Son propos de disposer ses matériaux «dans leur ordre» était
celui de toute rédaction suivie, sans impliquer une stricte
chronologie. La chronologie n'est pas son fort, et il est moins
rigoureux que les historiens proprement dits: d'abord parce qu'il ne
pouvait recourir à des pièces officielles, importantes pour
l'histoire générale mais inexistantes pour le sujet qu'il avait à
traiter, et surtout parce que cette histoire pure n'était pas son
intérêt principal, la valeur de l'oeuvre de Jésus en étant
indépendante. En lui l'artiste préserve le chercheur d'archives des
minuties secondaires; et son parti pris d'exacte vérité le laisse
pourtant indifférent à de menues précisions, comme on l'a montré plus
haut (III, 2, 2°) dans nombre de suppressions de détails--lieux,
moments ou personnes--qui devaient lui paraître trop anecdotiques. Sa
documentation personnelle en épisodes et paraboles, obtenue de
provenances diverses, manquait de données suffisantes pour les
localiser dans l'espace ou dans le temps. Voilà pourquoi les
renseignements historiques de second ordre seront le plus souvent à
demander à Marc (complété par Jean).
Même pour les informations de grande histoire, l'exactitude de Lu
a parfois été contestée, à propos du recensement de Quirinius (Lu
2:1 et suivants), dont on ne connaît aucune confirmation profane.

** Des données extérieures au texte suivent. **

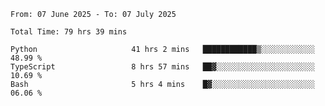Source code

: <!--START_SECTION:waka-->

```abap
From: 07 June 2025 - To: 07 July 2025

Total Time: 79 hrs 39 mins

Python                     41 hrs 2 mins   ████████████▒░░░░░░░░░░░░   48.99 %
TypeScript                 8 hrs 57 mins   ██▓░░░░░░░░░░░░░░░░░░░░░░   10.69 %
Bash                       5 hrs 4 mins    █▓░░░░░░░░░░░░░░░░░░░░░░░   06.06 %
```

<!--END_SECTION:waka-->
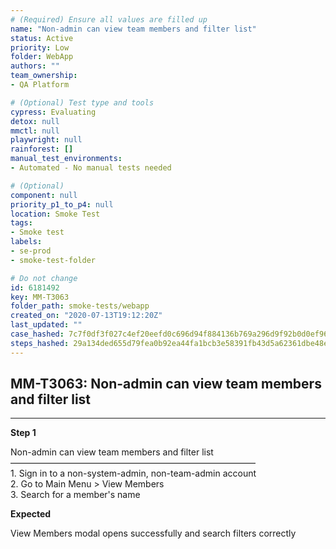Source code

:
 ```yaml
---
# (Required) Ensure all values are filled up
name: "Non-admin can view team members and filter list"
status: Active
priority: Low
folder: WebApp
authors: ""
team_ownership: 
- QA Platform

# (Optional) Test type and tools
cypress: Evaluating
detox: null
mmctl: null
playwright: null
rainforest: []
manual_test_environments: 
- Automated - No manual tests needed

# (Optional)
component: null
priority_p1_to_p4: null
location: Smoke Test
tags: 
- Smoke test
labels: 
- se-prod
- smoke-test-folder

# Do not change
id: 6181492
key: MM-T3063
folder_path: smoke-tests/webapp
created_on: "2020-07-13T19:12:20Z"
last_updated: ""
case_hashed: 7c7f0df3f027c4ef20eefd0c696d94f884136b769a296d9f92b0d0ef96afe25f9029dad027e75751f0e67dc7e0ebcc08
steps_hashed: 29a134ded655d79fea0b92ea44fa1bcb3e58391fb43d5a62361dbe48e9b47c7e8bfa266e4ff704335a7e792975f704fb
---
```


## MM-T3063: Non-admin can view team members and filter list

---

**Step 1**

Non-admin can view team members and filter list\
————————————————————————————\
1\. Sign in to a non-system-admin, non-team-admin account\
2\. Go to Main Menu > View Members\
3\. Search for a member's name

**Expected**

View Members modal opens successfully and search filters correctly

Mais ce silence ne prouve jusqu'ici que notre ignorance et la
complexité du problème; non seulement la possibilité du recensement
n'est contredite par aucun document contemporain, mais on sait au
contraire que Quirinius en fit faire un quelques années plus tard, et
les papyrus témoignent de la coutume plus ou moins périodique de tels
dénombrements officiels. Si les savants n'ont pas encore clairement
élucidé toutes les difficultés du problème, la réalité du recensement
lui-même apparaît de plus en plus comme extrêmement vraisemblable, et
beaucoup de critiques la tiennent pour certaine (voir Chronol. du
N.T., t. I, p. 196).
D'ailleurs, le second volume de Luc, qui renferme tant de points
de contact avec une histoire générale riche en documents, n'est pas
pris en défaut à l'épreuve des vérifications. Il emploie sans erreur
les noms officiels des provinces, les titres techniques de l'époque,
qui pourtant variaient beaucoup d'un endroit à un autre (premiers,
proconsuls, politarques, etc.), il connaît à fond les conditions de
la navigation méditerranéenne (mer, climat, saisons, ports, etc.). La
justification sur toute la ligne des renseignements de l'auteur des
Actes (sauf dans le passage sur Theudas [v. ce mot], aujourd'hui
expliqué), son exacte géographie historique, politique et maritime,
reportent une autorité correspondante à son évangile. «La crédibilité
de l'histoire écrite par Luc ne saurait être surpassée», écrivait en
1915 le savant archéologue W. Ramsay.
2.
LES IDEES.
La probité qu'il faut donc lui reconnaître quant à son récit des
faits s'applique également à sa présentation des idées. Luc n'a point
écrit en polémiste, pour glorifier ou pour rabaisser certains hommes
ou certains partis. Inspiré de paulinisme,
Il n'en est pas moins favorable aux Douze. Il ne représente pas
une théologie personnelle: en suivant ses sources, il se fait l'écho
des opinions régnantes dans les milieux chrétiens dont il les tient;
si son écho revêt parfois un timbre particulier, où percent tels
traits de sa sensibilité propre, la voix de l'Évangile n'en est pas
altérée: elle est tout au plus personnalisée.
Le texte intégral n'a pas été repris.